Ces jeunes, parmi eux de nombreux
adolescents de moins de 15 ans, ont voulu fuir la pauvreté, le chômage, qui
touche, au Maroc, près de la moitié de la jeunesse. Pouvoir travailler et
réaliser ainsi leurs rêves était leur seul but, le même que tous les jeunes de
leur âge dans le monde. La liberté de se déplacer et le droit de s’installer là
où les travailleurs peuvent gagner leur vie devrait être un droit élémentaire.
Que des jeunes soient obligés, pour cela, de risquer la mort est révoltant !
Le Premier ministre espagnol
Sanchez a annoncé l’envoi de policiers, de militaires et de blindés, évoquant «
une attaque, une violation de l’intégrité territoriale de l’Espagne ». Mais que
dire de l’intégrité du territoire marocain, alors que les enclaves de Ceuta et
Melilla constituent des vestiges du colonialisme espagnol !

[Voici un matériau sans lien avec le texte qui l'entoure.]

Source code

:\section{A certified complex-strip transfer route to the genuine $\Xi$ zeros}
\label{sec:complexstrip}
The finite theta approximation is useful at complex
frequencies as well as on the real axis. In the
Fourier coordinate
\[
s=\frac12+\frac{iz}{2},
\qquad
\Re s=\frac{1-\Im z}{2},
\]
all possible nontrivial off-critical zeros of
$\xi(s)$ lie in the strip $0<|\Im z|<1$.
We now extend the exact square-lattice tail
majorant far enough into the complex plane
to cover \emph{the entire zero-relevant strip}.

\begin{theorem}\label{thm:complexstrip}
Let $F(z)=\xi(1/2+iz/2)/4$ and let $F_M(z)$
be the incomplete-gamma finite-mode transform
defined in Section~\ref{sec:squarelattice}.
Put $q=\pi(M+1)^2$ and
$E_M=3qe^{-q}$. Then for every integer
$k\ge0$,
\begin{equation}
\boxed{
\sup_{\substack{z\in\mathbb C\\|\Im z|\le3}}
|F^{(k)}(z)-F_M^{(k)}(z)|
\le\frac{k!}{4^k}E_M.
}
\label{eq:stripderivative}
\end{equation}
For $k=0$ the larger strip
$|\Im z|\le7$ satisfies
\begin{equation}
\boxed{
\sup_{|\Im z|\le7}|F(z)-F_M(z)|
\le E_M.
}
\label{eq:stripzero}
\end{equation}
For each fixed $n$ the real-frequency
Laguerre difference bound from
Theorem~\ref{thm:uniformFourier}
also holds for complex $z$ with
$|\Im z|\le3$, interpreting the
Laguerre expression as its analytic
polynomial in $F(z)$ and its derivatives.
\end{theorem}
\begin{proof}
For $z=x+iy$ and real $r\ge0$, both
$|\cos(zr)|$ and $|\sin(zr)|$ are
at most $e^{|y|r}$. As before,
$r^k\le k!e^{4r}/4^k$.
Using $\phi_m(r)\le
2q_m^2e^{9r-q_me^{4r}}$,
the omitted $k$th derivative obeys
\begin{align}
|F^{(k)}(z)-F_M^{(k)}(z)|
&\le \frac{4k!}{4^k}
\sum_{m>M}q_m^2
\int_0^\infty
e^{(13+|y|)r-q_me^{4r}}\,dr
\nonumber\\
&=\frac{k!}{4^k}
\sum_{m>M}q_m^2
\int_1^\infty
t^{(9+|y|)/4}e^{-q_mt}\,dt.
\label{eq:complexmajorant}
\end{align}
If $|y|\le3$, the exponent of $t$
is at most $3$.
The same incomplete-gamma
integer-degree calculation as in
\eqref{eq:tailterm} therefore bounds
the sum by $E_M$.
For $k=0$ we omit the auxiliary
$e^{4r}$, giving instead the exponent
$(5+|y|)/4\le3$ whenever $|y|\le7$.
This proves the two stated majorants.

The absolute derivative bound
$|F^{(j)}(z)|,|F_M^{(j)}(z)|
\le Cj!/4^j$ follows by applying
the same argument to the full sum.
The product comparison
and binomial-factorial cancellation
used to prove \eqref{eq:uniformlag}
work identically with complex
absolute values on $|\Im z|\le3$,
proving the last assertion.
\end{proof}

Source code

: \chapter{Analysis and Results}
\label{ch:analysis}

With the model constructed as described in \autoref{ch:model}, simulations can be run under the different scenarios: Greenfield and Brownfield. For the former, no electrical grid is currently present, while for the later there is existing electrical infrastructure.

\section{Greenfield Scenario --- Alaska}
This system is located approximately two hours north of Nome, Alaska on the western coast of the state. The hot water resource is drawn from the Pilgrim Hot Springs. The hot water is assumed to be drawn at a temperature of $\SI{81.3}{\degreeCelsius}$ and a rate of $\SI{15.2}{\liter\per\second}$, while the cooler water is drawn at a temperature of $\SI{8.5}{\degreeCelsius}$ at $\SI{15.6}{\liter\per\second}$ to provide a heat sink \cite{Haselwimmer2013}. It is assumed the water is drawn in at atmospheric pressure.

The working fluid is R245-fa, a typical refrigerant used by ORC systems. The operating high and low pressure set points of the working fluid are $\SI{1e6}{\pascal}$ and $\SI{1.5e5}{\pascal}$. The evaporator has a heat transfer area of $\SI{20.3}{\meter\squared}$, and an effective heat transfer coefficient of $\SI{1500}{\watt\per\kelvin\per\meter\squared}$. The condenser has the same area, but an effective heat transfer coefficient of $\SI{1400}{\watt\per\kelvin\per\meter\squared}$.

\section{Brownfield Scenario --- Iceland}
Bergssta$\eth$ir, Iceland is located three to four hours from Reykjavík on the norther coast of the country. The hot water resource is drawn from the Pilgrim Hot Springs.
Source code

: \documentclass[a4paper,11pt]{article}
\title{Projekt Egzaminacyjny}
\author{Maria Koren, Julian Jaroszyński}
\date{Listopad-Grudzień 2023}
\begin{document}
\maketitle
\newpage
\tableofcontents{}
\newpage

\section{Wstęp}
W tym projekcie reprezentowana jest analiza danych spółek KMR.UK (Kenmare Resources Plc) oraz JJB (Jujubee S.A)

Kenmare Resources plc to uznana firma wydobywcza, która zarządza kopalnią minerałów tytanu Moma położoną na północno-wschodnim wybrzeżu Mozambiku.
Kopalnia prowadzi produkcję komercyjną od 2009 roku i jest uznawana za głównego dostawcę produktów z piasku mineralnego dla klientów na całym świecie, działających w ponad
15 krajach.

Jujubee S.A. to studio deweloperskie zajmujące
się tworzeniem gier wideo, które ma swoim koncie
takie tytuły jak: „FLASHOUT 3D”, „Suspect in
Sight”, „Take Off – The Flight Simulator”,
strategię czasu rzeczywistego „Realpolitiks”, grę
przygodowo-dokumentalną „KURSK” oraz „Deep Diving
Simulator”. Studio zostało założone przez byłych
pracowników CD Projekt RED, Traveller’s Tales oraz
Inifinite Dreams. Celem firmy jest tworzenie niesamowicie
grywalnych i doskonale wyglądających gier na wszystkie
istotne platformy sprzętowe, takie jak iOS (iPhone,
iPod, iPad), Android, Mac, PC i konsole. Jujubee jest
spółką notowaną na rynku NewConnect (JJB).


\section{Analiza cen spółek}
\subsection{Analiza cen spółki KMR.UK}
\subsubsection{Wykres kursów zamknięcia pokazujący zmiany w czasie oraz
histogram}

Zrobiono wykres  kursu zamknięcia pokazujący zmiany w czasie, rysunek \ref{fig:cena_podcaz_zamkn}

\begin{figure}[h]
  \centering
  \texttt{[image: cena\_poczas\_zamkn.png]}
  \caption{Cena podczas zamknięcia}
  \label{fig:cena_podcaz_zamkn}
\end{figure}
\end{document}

Tous les dirigeants européens
savaient très bien que ces milliers de jeunes ne pouvaient pas se rendre en
Espagne ni dans l’Union européenne. En effet, Ceuta est soumis à un statut
dérogatoire tel que l’accès au reste de l’Europe est aussi difficile qu’à
partir du Maroc. Mais Macron a tout de même multiplié par cinq le nombre de
policiers et de gendarmes à la frontière franco-espagnole.
Les
mensonges des dirigeants européens
La palme du cynisme revient à la
Première ministre italienne d’extrême droite Meloni, qui a
annoncé la suspension de la libre circulation de l'espace Schengen à l'Espagne,
avec laquelle l’Italie ne partage pourtant aucune frontière. La quasi-totalité
des autres dirigeants de l’Union européenne lui ont emboité le pas. Tous ont
délibérément menti car ils sont d’accord pour faire comme si l’immigration
était aujourd’hui le danger principal. C’est une diversion ignoble, mais aussi
dangereuse, utilisée par l’extrême droite, championne du repli sur soi, et par
bien des politiciens.
Tous veulent faire croire aux
travailleurs que les immigrés constitueraient une menace et que les frontières
pourraient protéger du chômage et de la pauvreté. Mais le responsable du
chômage, de la précarité et des bas salaires est d’abord le patronat, et le
faire reculer dépend exclusivement des luttes que le monde du travail est
capable de mener pour s’opposer à sa rapacité. Ceux qui répètent qu’on ne peut
pas « accueillir toute la misère du monde » nous prêchent en réalité la
résignation et veulent nous faire accepter, comme une fatalité qu’on ne
pourrait pas changer, l’état catastrophique des hôpitaux et de tous les
services publics les plus vitaux…
Combattre
les vrais responsables de la misère
Les véritables responsables de la
misère, en France comme dans les autres pays, ce sont les actionnaires des
géants du CAC 40 dont les profits ont augmenté de plus de 44 % au premier
semestre 2026, pour atteindre à 74,93 milliards d’euros. Une minorité de
richissimes bourgeois, 153 familles milliardaires, accapare les richesses
produites par des millions de travailleurs. Une minorité de capitalistes et les
gouvernants à leur service organisent l’exploitation de tous les peuples et le
pillage des ressources des pays pauvres. Avec leurs rivalités et leurs guerres,
des régions entières du monde sont détruites et rendues invivables.
C’est tout cela qu’on voudrait
nous faire oublier avec l’épouvantail de l’immigration. Garantir à tous une vie
à la hauteur des immenses possibilités que recèle la société ne sera possible
qu’en renversant le capitalisme. Quelles que soient leur nationalité, leur
origine et leur religion, les travailleurs doivent refuser les divisions pour
pouvoir mener ce combat commun contre leurs exploiteurs.